Skip to main content

SiteSyncro - Site-specific chronological modeling and synchronization

Project description

SiteSyncro

Site-specific chronological modeling and synchronization

Created on 10.4.2024

Table of Contents
  1. About SiteSyncro
  2. Installation
  3. Usage
  4. Developer Notes
  5. Contact
  6. Acknowledgements
  7. License

About SiteSyncro

SiteSyncro is a Python-based tool designed for site-specific chronological modeling and synchronization based on radiocarbon dates from stratigraphically and/or spatially linked archaeological contexts. It uses the OxCal program for bayesian modelling and a method of temporal clustering of the modelled C-14 dates to determine whether they represent separate events, or phases in time.

The input data represent radiocarbon dates and their stratigraphic relations. Here is a brief overview of the processing workflow:

  1. Bayesian modeling of distributions of the C-14 dates based on stratigraphic constrains using the OxCal program.
  2. Randomization testing of the null hypothesis that the observed C-14 dates represent a normal / uniform distribution
  3. Temporal clustering of the modelled C-14 dates. All possible clusterings are produced and tested for randomness. The optimal number of clusters is selected for further analyses.
  4. Updating of the bayesian model phasing based on the temporal clustering.

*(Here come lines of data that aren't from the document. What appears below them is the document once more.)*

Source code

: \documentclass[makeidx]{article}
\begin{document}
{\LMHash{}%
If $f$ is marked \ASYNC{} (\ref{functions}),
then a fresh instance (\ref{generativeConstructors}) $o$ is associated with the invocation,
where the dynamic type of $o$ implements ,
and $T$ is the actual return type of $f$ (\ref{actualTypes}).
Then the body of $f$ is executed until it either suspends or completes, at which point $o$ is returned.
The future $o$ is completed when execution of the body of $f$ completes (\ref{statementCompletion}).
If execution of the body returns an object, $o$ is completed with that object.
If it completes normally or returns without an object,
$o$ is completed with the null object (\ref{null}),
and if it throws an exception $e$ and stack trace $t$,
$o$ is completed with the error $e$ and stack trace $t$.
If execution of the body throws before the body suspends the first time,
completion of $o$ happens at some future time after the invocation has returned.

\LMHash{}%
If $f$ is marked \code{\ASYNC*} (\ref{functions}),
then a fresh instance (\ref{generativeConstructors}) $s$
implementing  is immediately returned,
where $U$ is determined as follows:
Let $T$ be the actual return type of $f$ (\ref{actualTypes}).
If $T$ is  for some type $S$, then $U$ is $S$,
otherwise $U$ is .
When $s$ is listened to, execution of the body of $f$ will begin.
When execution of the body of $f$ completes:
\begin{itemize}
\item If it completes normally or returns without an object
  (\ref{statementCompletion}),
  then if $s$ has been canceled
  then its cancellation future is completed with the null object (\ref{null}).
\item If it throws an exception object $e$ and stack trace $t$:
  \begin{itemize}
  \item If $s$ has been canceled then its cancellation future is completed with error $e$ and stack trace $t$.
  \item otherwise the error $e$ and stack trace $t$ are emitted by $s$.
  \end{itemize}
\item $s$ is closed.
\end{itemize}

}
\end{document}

For a detailed overview of the clustering method see:

Demján, P., & Pavúk, P. (2021). CLUSTERING OF CALIBRATED RADIOCARBON DATES: SITE-SPECIFIC CHRONOLOGICAL SEQUENCES IDENTIFIED BY DENSE RADIOCARBON SAMPLING. Radiocarbon, 63(2), 429-438. doi:10.1017/RDC.2020.129

Installation

SiteSyncro requires OxCal to be installed in its default location. The OxCal program is used for bayesian modeling of the radiocarbon dates. The OxCal program is not included in the SiteSyncro package and must be installed separately. OxCal should be downloaded and installed automatically when running SiteSyncro for the first time. You can also download OxCal manually from the OxCal website and unzip it in the SiteSyncro folder.

For Windows users, an executable version of SiteSyncro is available. You can download the sitesyncro.exe file from the latest release on GitHub. After downloading, you can run SiteSyncro directly without needing to install Python or any dependencies.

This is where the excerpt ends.